Selon les premières conclusions, les responsables de l’ISPAN auraient sciemment contourné la loi du 10 juin 2009 sur la passation des marchés publics. Plusieurs contrats de restauration ont été attribués sans appel d’offres, sans ouverture de plis et en totale violation des normes établies. Parmi les entreprises sélectionnées figurent BARGEC, dirigée par l’ancien DG de l’ISPAN Jean Hérold Pérard, REB DEAL Construction and More, ainsi que Magic Concept et Services — certaines ne disposant même pas de patente.

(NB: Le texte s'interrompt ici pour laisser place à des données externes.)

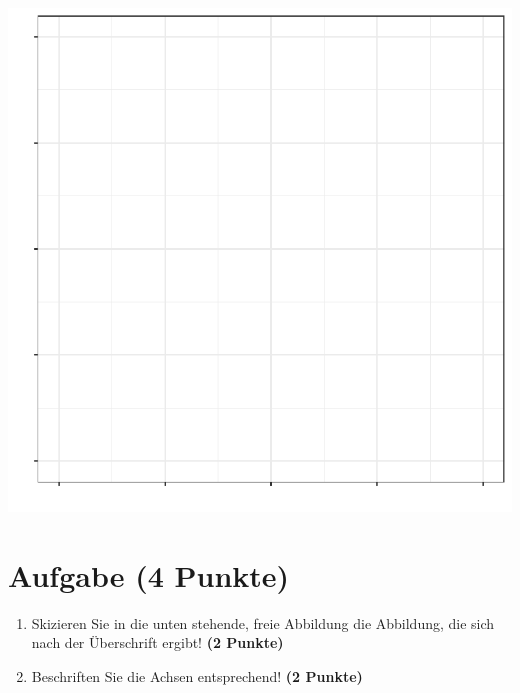 \documentclass[a4paper, 10pt]{scrartcl}\usepackage[]{graphicx}\usepackage[]{color}
\makeatletter
\def\maxwidth{ %
  \ifdim\Gin@nat@width>\linewidth
    \linewidth
  \else
    \Gin@nat@width
  \fi
}
\makeatother
\begin{document}
{\centering \includegraphics[width=\maxwidth]{img/regression-02-b-1} 

}


 
\clearpage

\section{Aufgabe \hfill (4 Punkte)}



\begin{enumerate}
\item Skizieren Sie in die unten stehende, freie Abbildung die
  Abbildung, die sich nach der {\"U}berschrift ergibt! \textbf{(2 Punkte)}
\item Beschriften Sie die Achsen entsprechend! \textbf{(2 Punkte)}
\end{enumerate}
\end{document}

La Commission révèle également un fractionnement volontaire des marchés, destiné à éviter les seuils légaux imposant la concurrence. À titre d’exemple, BARGEC a obtenu trois contrats pour un montant total de 18,8 millions de gourdes, dont deux portant sur un même site, sans aucune procédure réglementaire. REB DEAL Construction, de son côté, a reçu deux contrats totalisant 14 millions de gourdes, alors que la loi exige une demande de cotation pour tout montant supérieur à 7 millions.
Interrogé par les enquêteurs, le coordonnateur Elsoit Colas a reconnu avoir renoncé à l’appel d’offres, affirmant avoir choisi les firmes à partir d’une base de données interne. Une justification rejetée par l’ULCC, qui souligne l’absence de rapports d’évaluation, de procès-verbaux d’ouverture de plis et de documents de préqualification, pourtant obligatoires.

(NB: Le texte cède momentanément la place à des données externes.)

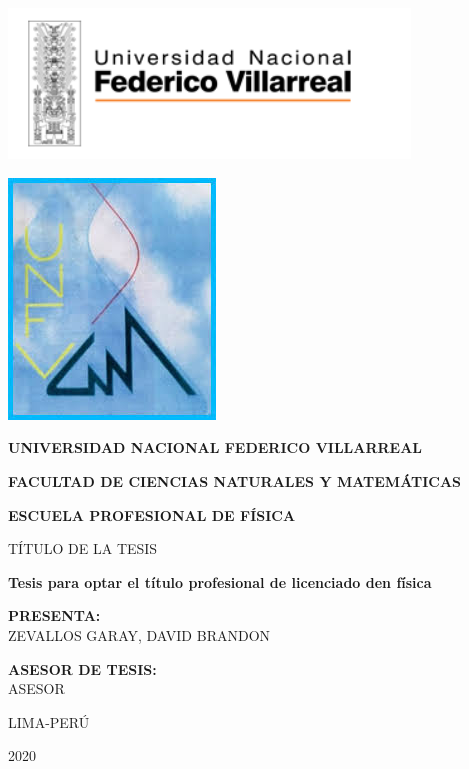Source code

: \begin{titlepage}
	\begin{minipage}[t]{0.7\textwidth}
	\begin{flushleft}
		\includegraphics[width=0.8\textwidth]{img_logos/Logo_UNFV.png}
	\end{flushleft}
	\end{minipage}
	\begin{minipage}[t]{0.2\textwidth}
	\begin{flushright}
		\includegraphics[scale=0.3]{img_logos/Facultad.png}
	\end{flushright}
	\end{minipage}
	\par
	\centering
	\vspace{1cm}
	{\Large \bf UNIVERSIDAD NACIONAL FEDERICO VILLARREAL} \par
	\vspace{1cm}
	{\Large \bf FACULTAD DE CIENCIAS NATURALES Y MATEM\'ATICAS}\par
	\vspace{1cm}
	{\large \bf ESCUELA PROFESIONAL DE F\'ISICA} \par
	\vspace{2cm}
	{\large  T\'ITULO DE LA TESIS}\par
	\vspace{2cm}
	{\large \bf Tesis para optar el t\'itulo profesional de licenciado den f\'isica}\par
	\vspace{1cm}
	{ \bf PRESENTA:\\}
	{\large ZEVALLOS GARAY, DAVID BRANDON}\par	
	\vspace{1.5cm}
	{\bf ASESOR DE TESIS:\\}
	{\large ASESOR}\par
	\vspace{2cm}
	{\large LIMA-PER\'U}\par
	\vspace{0.5cm}
	{\large 2020}
	\end{titlepage}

Le rapport pointe également la responsabilité du Directeur général Patrick Durandis, accusé d’avoir imposé lui-même le choix des entreprises et ordonné l’émission de chèques avant le respect des procédures, accordant ainsi des avantages indus à d’anciens cadres ou proches de l’institution, en violation des règles de la Commission Nationale des Marchés Publics (CNMP).
Pour l’ULCC, ces pratiques ont faussé la concurrence, compromis la qualité des travaux et fragilisé la gouvernance d’un projet stratégique pour le patrimoine national. La Commission recommande :
- un audit complet des dépenses engagées ;
- la mise en place d’un comité indépendant chargé de réévaluer les entreprises sélectionnées ;
- l’instauration d’un Comité de passation de marchés publics au sein de l’ISPAN.
Sur le plan pénal, l’ULCC demande l’ouverture de poursuites contre Patrick Durandis et Elsoit Colas pour abus de fonction et passation illégale de marchés publics, conformément aux articles 5.5 et 5.10 de la loi du 12 mars 2014.